#### [Task statement]
From the entries below, copy exactly the lines from the one that contains "His eager foe, determin’d" through the one that contains "He bites the", both included, and only those.

(Extracted records Opens)

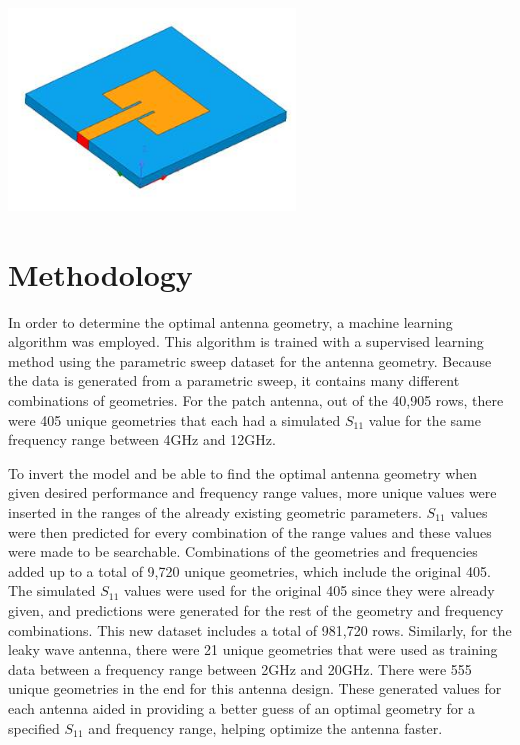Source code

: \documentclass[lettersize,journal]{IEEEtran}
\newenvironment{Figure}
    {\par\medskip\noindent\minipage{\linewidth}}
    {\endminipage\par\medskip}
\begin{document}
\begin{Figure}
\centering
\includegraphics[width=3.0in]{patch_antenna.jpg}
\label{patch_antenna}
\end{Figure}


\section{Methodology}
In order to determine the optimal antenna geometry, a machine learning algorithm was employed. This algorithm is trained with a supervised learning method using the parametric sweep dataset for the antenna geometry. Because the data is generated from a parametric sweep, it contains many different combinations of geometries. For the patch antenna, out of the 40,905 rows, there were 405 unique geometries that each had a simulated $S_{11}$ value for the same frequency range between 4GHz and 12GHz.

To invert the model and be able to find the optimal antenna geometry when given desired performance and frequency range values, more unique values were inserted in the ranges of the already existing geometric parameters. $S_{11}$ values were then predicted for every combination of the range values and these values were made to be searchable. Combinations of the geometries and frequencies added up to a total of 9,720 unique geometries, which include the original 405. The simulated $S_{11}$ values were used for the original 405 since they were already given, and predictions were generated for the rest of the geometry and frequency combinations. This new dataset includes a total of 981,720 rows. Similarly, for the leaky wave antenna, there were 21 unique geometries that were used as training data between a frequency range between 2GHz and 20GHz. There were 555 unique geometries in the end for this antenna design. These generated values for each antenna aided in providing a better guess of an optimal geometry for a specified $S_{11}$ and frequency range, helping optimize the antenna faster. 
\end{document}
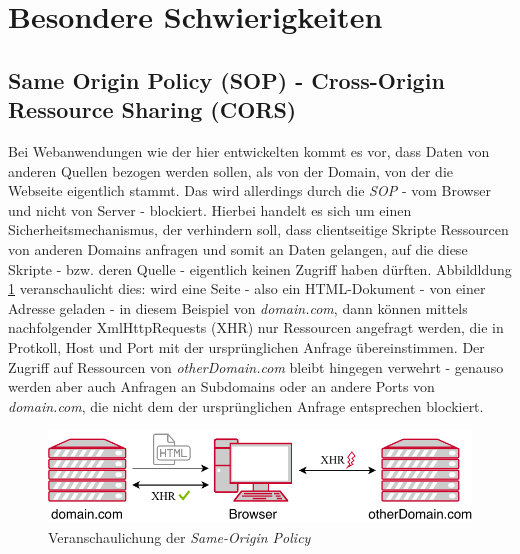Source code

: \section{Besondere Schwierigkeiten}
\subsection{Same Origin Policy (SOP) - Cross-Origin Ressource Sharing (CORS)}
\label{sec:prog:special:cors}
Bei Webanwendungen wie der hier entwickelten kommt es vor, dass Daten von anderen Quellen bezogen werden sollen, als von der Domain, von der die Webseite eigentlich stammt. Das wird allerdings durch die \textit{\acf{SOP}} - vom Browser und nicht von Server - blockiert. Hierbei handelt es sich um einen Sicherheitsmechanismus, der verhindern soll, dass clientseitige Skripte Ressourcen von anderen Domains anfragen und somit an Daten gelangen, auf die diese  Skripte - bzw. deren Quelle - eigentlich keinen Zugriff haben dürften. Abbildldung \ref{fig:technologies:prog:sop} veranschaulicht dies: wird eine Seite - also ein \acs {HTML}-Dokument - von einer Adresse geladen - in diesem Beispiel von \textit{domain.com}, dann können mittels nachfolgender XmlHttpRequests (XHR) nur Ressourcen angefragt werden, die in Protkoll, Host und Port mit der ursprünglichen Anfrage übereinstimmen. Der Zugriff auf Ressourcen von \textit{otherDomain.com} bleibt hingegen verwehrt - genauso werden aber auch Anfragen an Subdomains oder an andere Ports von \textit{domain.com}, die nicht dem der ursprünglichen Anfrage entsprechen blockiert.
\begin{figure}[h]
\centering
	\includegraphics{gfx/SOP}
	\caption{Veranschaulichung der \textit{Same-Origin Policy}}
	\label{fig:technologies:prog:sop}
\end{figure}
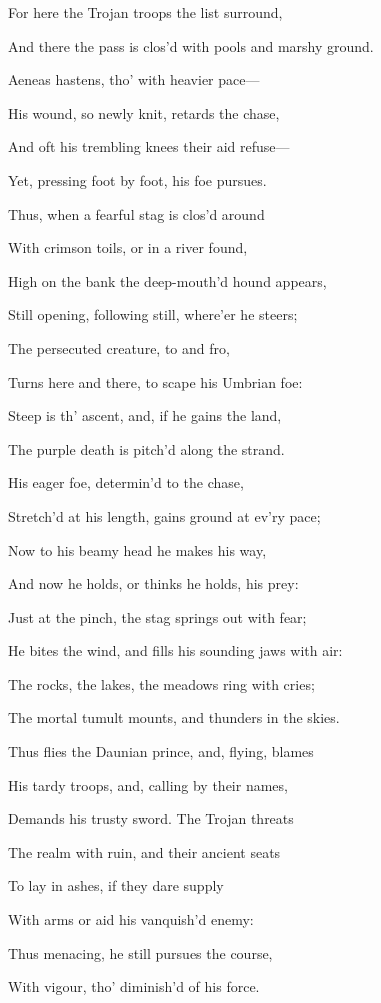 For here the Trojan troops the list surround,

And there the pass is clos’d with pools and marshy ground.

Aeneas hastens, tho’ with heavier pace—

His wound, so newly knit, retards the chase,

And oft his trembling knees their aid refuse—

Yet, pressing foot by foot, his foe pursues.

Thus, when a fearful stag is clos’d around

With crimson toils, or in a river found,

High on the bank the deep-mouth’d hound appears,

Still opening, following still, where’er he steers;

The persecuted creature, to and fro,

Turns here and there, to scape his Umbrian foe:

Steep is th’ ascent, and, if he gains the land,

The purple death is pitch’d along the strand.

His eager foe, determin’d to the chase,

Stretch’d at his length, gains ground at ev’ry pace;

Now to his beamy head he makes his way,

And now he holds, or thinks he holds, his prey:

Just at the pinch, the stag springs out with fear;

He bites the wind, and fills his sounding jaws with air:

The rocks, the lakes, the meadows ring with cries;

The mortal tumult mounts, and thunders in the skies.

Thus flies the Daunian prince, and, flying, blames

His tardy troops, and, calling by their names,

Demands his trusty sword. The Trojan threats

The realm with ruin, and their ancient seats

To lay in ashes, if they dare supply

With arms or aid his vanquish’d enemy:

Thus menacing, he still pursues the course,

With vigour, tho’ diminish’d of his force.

(Extracted records Closes)

#### [Answer section]
His eager foe, determin’d to the chase,

Stretch’d at his length, gains ground at ev’ry pace;

Now to his beamy head he makes his way,

And now he holds, or thinks he holds, his prey:

Just at the pinch, the stag springs out with fear;

He bites the wind, and fills his sounding jaws with air:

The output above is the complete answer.